[Saved data entries]
◇ ◇ ◇ ◇ ◇ ◇ ◇

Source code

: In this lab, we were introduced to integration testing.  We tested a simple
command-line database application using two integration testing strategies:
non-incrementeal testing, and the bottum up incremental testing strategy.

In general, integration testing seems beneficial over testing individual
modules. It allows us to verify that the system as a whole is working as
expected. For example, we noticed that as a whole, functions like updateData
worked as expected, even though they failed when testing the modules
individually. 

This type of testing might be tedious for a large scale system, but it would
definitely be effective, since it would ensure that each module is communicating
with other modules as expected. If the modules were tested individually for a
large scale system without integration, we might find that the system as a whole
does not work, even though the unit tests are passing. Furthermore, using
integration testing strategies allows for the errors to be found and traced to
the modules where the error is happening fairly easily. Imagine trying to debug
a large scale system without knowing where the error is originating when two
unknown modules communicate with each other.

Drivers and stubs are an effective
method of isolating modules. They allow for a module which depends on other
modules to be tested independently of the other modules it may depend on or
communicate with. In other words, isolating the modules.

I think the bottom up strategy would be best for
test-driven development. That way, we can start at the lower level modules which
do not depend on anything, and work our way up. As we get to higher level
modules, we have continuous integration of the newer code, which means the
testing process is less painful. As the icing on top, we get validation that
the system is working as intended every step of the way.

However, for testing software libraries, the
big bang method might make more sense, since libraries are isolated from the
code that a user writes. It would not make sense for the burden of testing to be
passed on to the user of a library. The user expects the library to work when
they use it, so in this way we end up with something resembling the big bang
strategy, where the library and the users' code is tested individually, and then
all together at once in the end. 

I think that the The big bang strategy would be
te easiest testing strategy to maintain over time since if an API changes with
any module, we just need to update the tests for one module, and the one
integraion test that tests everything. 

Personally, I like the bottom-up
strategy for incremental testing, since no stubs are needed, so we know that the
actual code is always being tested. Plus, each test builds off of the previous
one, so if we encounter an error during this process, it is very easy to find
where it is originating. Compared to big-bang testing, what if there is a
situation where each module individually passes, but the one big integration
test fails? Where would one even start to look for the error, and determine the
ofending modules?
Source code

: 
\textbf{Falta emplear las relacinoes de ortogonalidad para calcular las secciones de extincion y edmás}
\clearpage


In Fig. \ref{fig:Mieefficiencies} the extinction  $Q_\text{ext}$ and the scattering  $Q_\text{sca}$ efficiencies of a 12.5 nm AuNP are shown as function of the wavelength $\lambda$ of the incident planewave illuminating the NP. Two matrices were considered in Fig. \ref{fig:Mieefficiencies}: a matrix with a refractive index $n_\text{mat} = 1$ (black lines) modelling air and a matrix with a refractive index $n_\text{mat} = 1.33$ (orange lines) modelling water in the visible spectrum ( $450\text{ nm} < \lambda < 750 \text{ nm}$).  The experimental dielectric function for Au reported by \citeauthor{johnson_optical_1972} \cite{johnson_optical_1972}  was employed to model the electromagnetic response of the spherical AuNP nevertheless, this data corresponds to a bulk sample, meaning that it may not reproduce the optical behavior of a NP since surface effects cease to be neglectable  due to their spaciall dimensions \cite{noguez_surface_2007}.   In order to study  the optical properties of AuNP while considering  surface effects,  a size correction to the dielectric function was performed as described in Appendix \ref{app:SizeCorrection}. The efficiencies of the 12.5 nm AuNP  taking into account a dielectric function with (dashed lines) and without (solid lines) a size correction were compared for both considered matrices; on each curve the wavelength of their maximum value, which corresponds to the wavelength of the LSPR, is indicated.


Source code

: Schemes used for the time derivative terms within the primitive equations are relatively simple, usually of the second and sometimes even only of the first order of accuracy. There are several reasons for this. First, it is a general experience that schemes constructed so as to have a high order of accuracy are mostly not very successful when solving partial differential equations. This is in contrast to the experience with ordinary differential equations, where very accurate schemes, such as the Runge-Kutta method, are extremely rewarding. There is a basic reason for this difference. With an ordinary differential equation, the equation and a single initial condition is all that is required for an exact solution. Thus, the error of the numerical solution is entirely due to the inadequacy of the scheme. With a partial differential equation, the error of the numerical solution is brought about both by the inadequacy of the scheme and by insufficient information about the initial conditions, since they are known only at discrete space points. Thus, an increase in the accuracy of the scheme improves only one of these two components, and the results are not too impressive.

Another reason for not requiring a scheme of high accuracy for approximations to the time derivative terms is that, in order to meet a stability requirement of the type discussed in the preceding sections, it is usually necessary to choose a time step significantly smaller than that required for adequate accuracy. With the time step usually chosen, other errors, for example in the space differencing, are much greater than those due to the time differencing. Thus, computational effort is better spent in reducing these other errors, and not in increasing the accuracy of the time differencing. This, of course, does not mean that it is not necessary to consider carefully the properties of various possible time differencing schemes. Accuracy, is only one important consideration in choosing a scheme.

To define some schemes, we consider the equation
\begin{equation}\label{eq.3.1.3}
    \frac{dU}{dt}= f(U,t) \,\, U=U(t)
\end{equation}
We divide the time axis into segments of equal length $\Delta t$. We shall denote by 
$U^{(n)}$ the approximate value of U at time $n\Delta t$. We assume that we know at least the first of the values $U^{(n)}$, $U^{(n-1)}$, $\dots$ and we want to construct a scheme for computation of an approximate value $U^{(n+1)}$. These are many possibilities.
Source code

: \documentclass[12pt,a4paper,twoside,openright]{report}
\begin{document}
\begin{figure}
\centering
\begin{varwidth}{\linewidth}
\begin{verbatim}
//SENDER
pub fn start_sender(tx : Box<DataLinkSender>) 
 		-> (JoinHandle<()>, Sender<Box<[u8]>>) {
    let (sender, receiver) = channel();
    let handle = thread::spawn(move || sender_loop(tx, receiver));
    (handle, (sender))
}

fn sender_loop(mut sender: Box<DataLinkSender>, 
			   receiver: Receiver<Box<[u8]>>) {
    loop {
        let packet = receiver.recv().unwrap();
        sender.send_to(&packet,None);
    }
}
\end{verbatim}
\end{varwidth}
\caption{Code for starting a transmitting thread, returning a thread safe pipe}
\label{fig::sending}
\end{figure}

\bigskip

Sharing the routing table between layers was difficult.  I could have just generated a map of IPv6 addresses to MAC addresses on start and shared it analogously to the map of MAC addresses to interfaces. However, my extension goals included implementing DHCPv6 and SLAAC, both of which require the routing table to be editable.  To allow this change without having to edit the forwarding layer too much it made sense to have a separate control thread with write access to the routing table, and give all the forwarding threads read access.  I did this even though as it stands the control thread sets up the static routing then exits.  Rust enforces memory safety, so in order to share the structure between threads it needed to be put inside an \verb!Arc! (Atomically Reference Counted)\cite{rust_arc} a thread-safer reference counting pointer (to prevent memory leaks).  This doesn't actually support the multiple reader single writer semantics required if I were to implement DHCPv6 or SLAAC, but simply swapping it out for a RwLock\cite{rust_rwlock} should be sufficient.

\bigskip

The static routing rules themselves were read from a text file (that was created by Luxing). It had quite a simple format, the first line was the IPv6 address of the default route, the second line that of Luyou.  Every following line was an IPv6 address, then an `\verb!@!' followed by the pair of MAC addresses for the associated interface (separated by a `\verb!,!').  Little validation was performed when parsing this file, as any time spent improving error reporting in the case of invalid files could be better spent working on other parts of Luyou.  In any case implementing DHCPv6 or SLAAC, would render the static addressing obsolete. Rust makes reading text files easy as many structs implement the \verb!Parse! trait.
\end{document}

◇ ◇ ◇ ◇ ◇ ◇ ◇

Description of the task » Retype the portion of the data above that starts on the line with "Drivers and stubs are an effective" and finishes on the line with "where it is", including both of those lines.

Exercise solution »
Drivers and stubs are an effective
method of isolating modules. They allow for a module which depends on other
modules to be tested independently of the other modules it may depend on or
communicate with. In other words, isolating the modules.

I think the bottom up strategy would be best for
test-driven development. That way, we can start at the lower level modules which
do not depend on anything, and work our way up. As we get to higher level
modules, we have continuous integration of the newer code, which means the
testing process is less painful. As the icing on top, we get validation that
the system is working as intended every step of the way.

However, for testing software libraries, the
big bang method might make more sense, since libraries are isolated from the
code that a user writes. It would not make sense for the burden of testing to be
passed on to the user of a library. The user expects the library to work when
they use it, so in this way we end up with something resembling the big bang
strategy, where the library and the users' code is tested individually, and then
all together at once in the end. 

I think that the The big bang strategy would be
te easiest testing strategy to maintain over time since if an API changes with
any module, we just need to update the tests for one module, and the one
integraion test that tests everything. 

Personally, I like the bottom-up
strategy for incremental testing, since no stubs are needed, so we know that the
actual code is always being tested. Plus, each test builds off of the previous
one, so if we encounter an error during this process, it is very easy to find
where it is originating. Compared to big-bang testing, what if there is a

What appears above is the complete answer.